Exercise ▸ With nothing added or left out, output the listing that follows.
──────
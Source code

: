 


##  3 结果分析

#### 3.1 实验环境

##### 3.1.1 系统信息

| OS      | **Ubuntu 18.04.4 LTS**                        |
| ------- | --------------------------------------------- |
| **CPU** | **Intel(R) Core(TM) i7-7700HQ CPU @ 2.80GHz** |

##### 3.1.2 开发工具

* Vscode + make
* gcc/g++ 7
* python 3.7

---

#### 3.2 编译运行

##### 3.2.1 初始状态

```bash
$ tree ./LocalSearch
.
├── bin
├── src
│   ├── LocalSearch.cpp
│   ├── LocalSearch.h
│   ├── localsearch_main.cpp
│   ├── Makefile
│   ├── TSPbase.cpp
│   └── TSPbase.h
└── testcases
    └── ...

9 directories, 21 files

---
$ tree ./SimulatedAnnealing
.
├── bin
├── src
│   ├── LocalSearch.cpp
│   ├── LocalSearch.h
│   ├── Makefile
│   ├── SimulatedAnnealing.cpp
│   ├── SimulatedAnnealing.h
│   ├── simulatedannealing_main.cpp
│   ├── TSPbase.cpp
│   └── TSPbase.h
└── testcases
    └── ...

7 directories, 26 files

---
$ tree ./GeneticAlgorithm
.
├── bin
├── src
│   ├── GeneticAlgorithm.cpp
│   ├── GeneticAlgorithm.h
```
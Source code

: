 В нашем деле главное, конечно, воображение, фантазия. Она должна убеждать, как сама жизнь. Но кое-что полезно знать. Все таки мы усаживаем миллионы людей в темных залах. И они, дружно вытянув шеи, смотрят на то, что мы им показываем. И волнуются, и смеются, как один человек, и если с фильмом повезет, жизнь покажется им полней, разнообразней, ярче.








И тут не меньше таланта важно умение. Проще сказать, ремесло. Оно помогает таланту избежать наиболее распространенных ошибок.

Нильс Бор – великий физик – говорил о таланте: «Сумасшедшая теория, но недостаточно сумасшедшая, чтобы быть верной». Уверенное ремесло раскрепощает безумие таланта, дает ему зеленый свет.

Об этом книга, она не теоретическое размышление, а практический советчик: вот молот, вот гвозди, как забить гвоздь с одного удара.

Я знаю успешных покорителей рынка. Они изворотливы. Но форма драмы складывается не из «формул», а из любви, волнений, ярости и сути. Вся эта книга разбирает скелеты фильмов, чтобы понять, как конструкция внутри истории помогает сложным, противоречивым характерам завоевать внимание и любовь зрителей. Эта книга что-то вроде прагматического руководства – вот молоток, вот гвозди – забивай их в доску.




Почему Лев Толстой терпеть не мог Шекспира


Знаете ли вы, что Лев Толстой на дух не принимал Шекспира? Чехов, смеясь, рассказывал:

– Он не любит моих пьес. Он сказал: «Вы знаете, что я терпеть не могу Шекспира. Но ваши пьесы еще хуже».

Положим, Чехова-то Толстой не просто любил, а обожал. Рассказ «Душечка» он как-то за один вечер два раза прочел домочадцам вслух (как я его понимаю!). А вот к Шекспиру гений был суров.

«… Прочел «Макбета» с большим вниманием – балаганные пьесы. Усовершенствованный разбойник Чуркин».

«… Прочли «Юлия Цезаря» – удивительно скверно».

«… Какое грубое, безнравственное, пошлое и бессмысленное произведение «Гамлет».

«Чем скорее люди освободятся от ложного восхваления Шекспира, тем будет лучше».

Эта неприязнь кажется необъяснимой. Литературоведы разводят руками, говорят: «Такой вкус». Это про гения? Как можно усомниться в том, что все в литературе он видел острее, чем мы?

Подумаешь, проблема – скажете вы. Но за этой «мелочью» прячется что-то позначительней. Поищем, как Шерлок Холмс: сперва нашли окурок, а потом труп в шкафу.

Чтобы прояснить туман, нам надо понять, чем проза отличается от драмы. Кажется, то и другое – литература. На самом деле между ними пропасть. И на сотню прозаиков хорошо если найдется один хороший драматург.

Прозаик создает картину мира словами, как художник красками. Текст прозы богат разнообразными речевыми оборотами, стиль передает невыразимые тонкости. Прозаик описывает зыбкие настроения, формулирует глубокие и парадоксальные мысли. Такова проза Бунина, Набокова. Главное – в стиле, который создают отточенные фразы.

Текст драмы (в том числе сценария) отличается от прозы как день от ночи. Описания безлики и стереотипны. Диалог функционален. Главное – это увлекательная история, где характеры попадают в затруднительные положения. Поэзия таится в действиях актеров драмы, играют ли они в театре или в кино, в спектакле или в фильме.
──────
Expected answer ▸
Source code

: 


##  3 结果分析

#### 3.1 实验环境

##### 3.1.1 系统信息

| OS      | **Ubuntu 18.04.4 LTS**                        |
| ------- | --------------------------------------------- |
| **CPU** | **Intel(R) Core(TM) i7-7700HQ CPU @ 2.80GHz** |

##### 3.1.2 开发工具

* Vscode + make
* gcc/g++ 7
* python 3.7

---

#### 3.2 编译运行

##### 3.2.1 初始状态

```bash
$ tree ./LocalSearch
.
├── bin
├── src
│   ├── LocalSearch.cpp
│   ├── LocalSearch.h
│   ├── localsearch_main.cpp
│   ├── Makefile
│   ├── TSPbase.cpp
│   └── TSPbase.h
└── testcases
    └── ...

9 directories, 21 files

---
$ tree ./SimulatedAnnealing
.
├── bin
├── src
│   ├── LocalSearch.cpp
│   ├── LocalSearch.h
│   ├── Makefile
│   ├── SimulatedAnnealing.cpp
│   ├── SimulatedAnnealing.h
│   ├── simulatedannealing_main.cpp
│   ├── TSPbase.cpp
│   └── TSPbase.h
└── testcases
    └── ...

7 directories, 26 files

---
$ tree ./GeneticAlgorithm
.
├── bin
├── src
│   ├── GeneticAlgorithm.cpp
│   ├── GeneticAlgorithm.h
```
Source code

: В нашем деле главное, конечно, воображение, фантазия. Она должна убеждать, как сама жизнь. Но кое-что полезно знать. Все таки мы усаживаем миллионы людей в темных залах. И они, дружно вытянув шеи, смотрят на то, что мы им показываем. И волнуются, и смеются, как один человек, и если с фильмом повезет, жизнь покажется им полней, разнообразней, ярче.








И тут не меньше таланта важно умение. Проще сказать, ремесло. Оно помогает таланту избежать наиболее распространенных ошибок.

Нильс Бор – великий физик – говорил о таланте: «Сумасшедшая теория, но недостаточно сумасшедшая, чтобы быть верной». Уверенное ремесло раскрепощает безумие таланта, дает ему зеленый свет.

Об этом книга, она не теоретическое размышление, а практический советчик: вот молот, вот гвозди, как забить гвоздь с одного удара.

Я знаю успешных покорителей рынка. Они изворотливы. Но форма драмы складывается не из «формул», а из любви, волнений, ярости и сути. Вся эта книга разбирает скелеты фильмов, чтобы понять, как конструкция внутри истории помогает сложным, противоречивым характерам завоевать внимание и любовь зрителей. Эта книга что-то вроде прагматического руководства – вот молоток, вот гвозди – забивай их в доску.




Почему Лев Толстой терпеть не мог Шекспира


Знаете ли вы, что Лев Толстой на дух не принимал Шекспира? Чехов, смеясь, рассказывал:

– Он не любит моих пьес. Он сказал: «Вы знаете, что я терпеть не могу Шекспира. Но ваши пьесы еще хуже».

Положим, Чехова-то Толстой не просто любил, а обожал. Рассказ «Душечка» он как-то за один вечер два раза прочел домочадцам вслух (как я его понимаю!). А вот к Шекспиру гений был суров.

«… Прочел «Макбета» с большим вниманием – балаганные пьесы. Усовершенствованный разбойник Чуркин».

«… Прочли «Юлия Цезаря» – удивительно скверно».

«… Какое грубое, безнравственное, пошлое и бессмысленное произведение «Гамлет».

«Чем скорее люди освободятся от ложного восхваления Шекспира, тем будет лучше».

Эта неприязнь кажется необъяснимой. Литературоведы разводят руками, говорят: «Такой вкус». Это про гения? Как можно усомниться в том, что все в литературе он видел острее, чем мы?

Подумаешь, проблема – скажете вы. Но за этой «мелочью» прячется что-то позначительней. Поищем, как Шерлок Холмс: сперва нашли окурок, а потом труп в шкафу.

Чтобы прояснить туман, нам надо понять, чем проза отличается от драмы. Кажется, то и другое – литература. На самом деле между ними пропасть. И на сотню прозаиков хорошо если найдется один хороший драматург.

Прозаик создает картину мира словами, как художник красками. Текст прозы богат разнообразными речевыми оборотами, стиль передает невыразимые тонкости. Прозаик описывает зыбкие настроения, формулирует глубокие и парадоксальные мысли. Такова проза Бунина, Набокова. Главное – в стиле, который создают отточенные фразы.

Текст драмы (в том числе сценария) отличается от прозы как день от ночи. Описания безлики и стереотипны. Диалог функционален. Главное – это увлекательная история, где характеры попадают в затруднительные положения. Поэзия таится в действиях актеров драмы, играют ли они в театре или в кино, в спектакле или в фильме.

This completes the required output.